Source material:
---

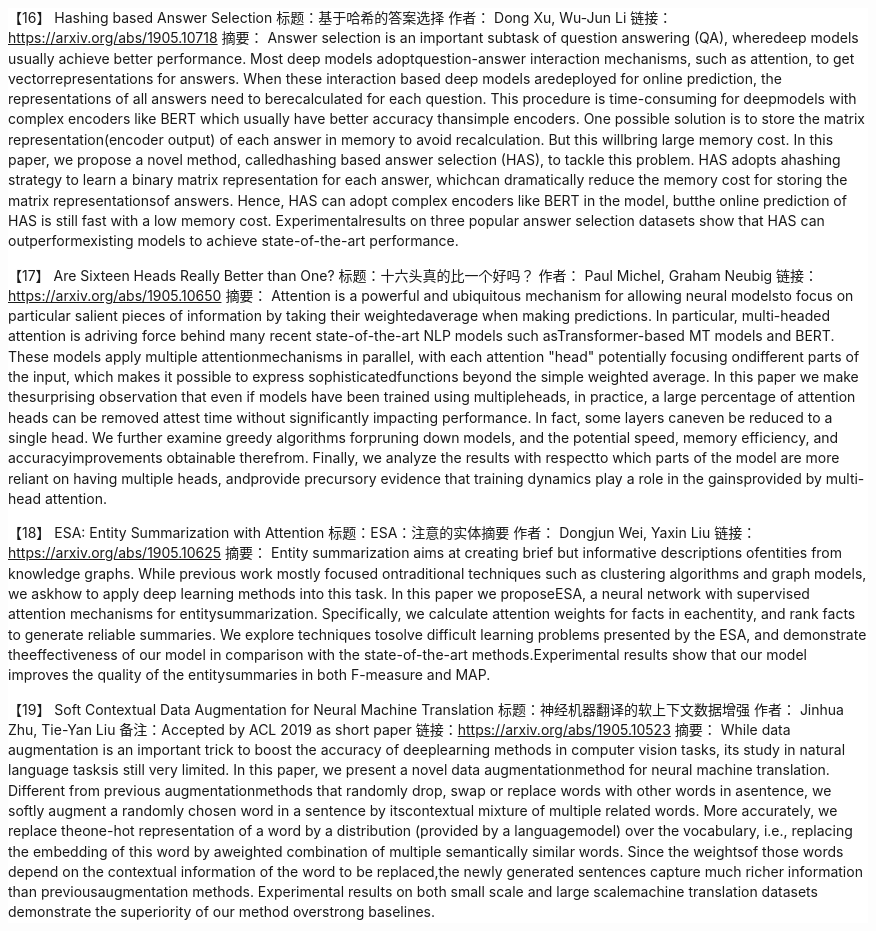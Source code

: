 【16】 Hashing based Answer Selection
标题：基于哈希的答案选择
作者： Dong Xu,  Wu-Jun Li 
链接：https://arxiv.org/abs/1905.10718
摘要： Answer selection is an important subtask of question answering (QA), wheredeep models usually achieve better performance. Most deep models adoptquestion-answer interaction mechanisms, such as attention, to get vectorrepresentations for answers. When these interaction based deep models aredeployed for online prediction, the representations of all answers need to berecalculated for each question. This procedure is time-consuming for deepmodels with complex encoders like BERT which usually have better accuracy thansimple encoders. One possible solution is to store the matrix representation(encoder output) of each answer in memory to avoid recalculation. But this willbring large memory cost. In this paper, we propose a novel method, calledhashing based answer selection (HAS), to tackle this problem. HAS adopts ahashing strategy to learn a binary matrix representation for each answer, whichcan dramatically reduce the memory cost for storing the matrix representationsof answers. Hence, HAS can adopt complex encoders like BERT in the model, butthe online prediction of HAS is still fast with a low memory cost. Experimentalresults on three popular answer selection datasets show that HAS can outperformexisting models to achieve state-of-the-art performance.
 
【17】 Are Sixteen Heads Really Better than One?
标题：十六头真的比一个好吗？
作者： Paul Michel,  Graham Neubig 
链接：https://arxiv.org/abs/1905.10650
摘要： Attention is a powerful and ubiquitous mechanism for allowing neural modelsto focus on particular salient pieces of information by taking their weightedaverage when making predictions. In particular, multi-headed attention is adriving force behind many recent state-of-the-art NLP models such asTransformer-based MT models and BERT. These models apply multiple attentionmechanisms in parallel, with each attention "head" potentially focusing ondifferent parts of the input, which makes it possible to express sophisticatedfunctions beyond the simple weighted average. In this paper we make thesurprising observation that even if models have been trained using multipleheads, in practice, a large percentage of attention heads can be removed attest time without significantly impacting performance. In fact, some layers caneven be reduced to a single head. We further examine greedy algorithms forpruning down models, and the potential speed, memory efficiency, and accuracyimprovements obtainable therefrom. Finally, we analyze the results with respectto which parts of the model are more reliant on having multiple heads, andprovide precursory evidence that training dynamics play a role in the gainsprovided by multi-head attention.
 
【18】 ESA: Entity Summarization with Attention
标题：ESA：注意的实体摘要
作者： Dongjun Wei,  Yaxin Liu 
链接：https://arxiv.org/abs/1905.10625
摘要： Entity summarization aims at creating brief but informative descriptions ofentities from knowledge graphs. While previous work mostly focused ontraditional techniques such as clustering algorithms and graph models, we askhow to apply deep learning methods into this task. In this paper we proposeESA, a neural network with supervised attention mechanisms for entitysummarization. Specifically, we calculate attention weights for facts in eachentity, and rank facts to generate reliable summaries. We explore techniques tosolve difficult learning problems presented by the ESA, and demonstrate theeffectiveness of our model in comparison with the state-of-the-art methods.Experimental results show that our model improves the quality of the entitysummaries in both F-measure and MAP.
 
【19】 Soft Contextual Data Augmentation for Neural Machine Translation
标题：神经机器翻译的软上下文数据增强
作者： Jinhua Zhu,  Tie-Yan Liu 
备注：Accepted by ACL 2019 as short paper
链接：https://arxiv.org/abs/1905.10523
摘要： While data augmentation is an important trick to boost the accuracy of deeplearning methods in computer vision tasks, its study in natural language tasksis still very limited. In this paper, we present a novel data augmentationmethod for neural machine translation. Different from previous augmentationmethods that randomly drop, swap or replace words with other words in asentence, we softly augment a randomly chosen word in a sentence by itscontextual mixture of multiple related words. More accurately, we replace theone-hot representation of a word by a distribution (provided by a languagemodel) over the vocabulary, i.e., replacing the embedding of this word by aweighted combination of multiple semantically similar words. Since the weightsof those words depend on the contextual information of the word to be replaced,the newly generated sentences capture much richer information than previousaugmentation methods. Experimental results on both small scale and large scalemachine translation datasets demonstrate the superiority of our method overstrong baselines.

---

What you will do: Return only the lines running from the start of the entries above to the line that contains "链接：https://arxiv.org/abs/1905.10650", inclusive, and omit every picture.

Finished task:
Source code

: 【16】 Hashing based Answer Selection
标题：基于哈希的答案选择
作者： Dong Xu,  Wu-Jun Li 
链接：https://arxiv.org/abs/1905.10718
摘要： Answer selection is an important subtask of question answering (QA), wheredeep models usually achieve better performance. Most deep models adoptquestion-answer interaction mechanisms, such as attention, to get vectorrepresentations for answers. When these interaction based deep models aredeployed for online prediction, the representations of all answers need to berecalculated for each question. This procedure is time-consuming for deepmodels with complex encoders like BERT which usually have better accuracy thansimple encoders. One possible solution is to store the matrix representation(encoder output) of each answer in memory to avoid recalculation. But this willbring large memory cost. In this paper, we propose a novel method, calledhashing based answer selection (HAS), to tackle this problem. HAS adopts ahashing strategy to learn a binary matrix representation for each answer, whichcan dramatically reduce the memory cost for storing the matrix representationsof answers. Hence, HAS can adopt complex encoders like BERT in the model, butthe online prediction of HAS is still fast with a low memory cost. Experimentalresults on three popular answer selection datasets show that HAS can outperformexisting models to achieve state-of-the-art performance.
 
【17】 Are Sixteen Heads Really Better than One?
标题：十六头真的比一个好吗？
作者： Paul Michel,  Graham Neubig 
链接：https://arxiv.org/abs/1905.10650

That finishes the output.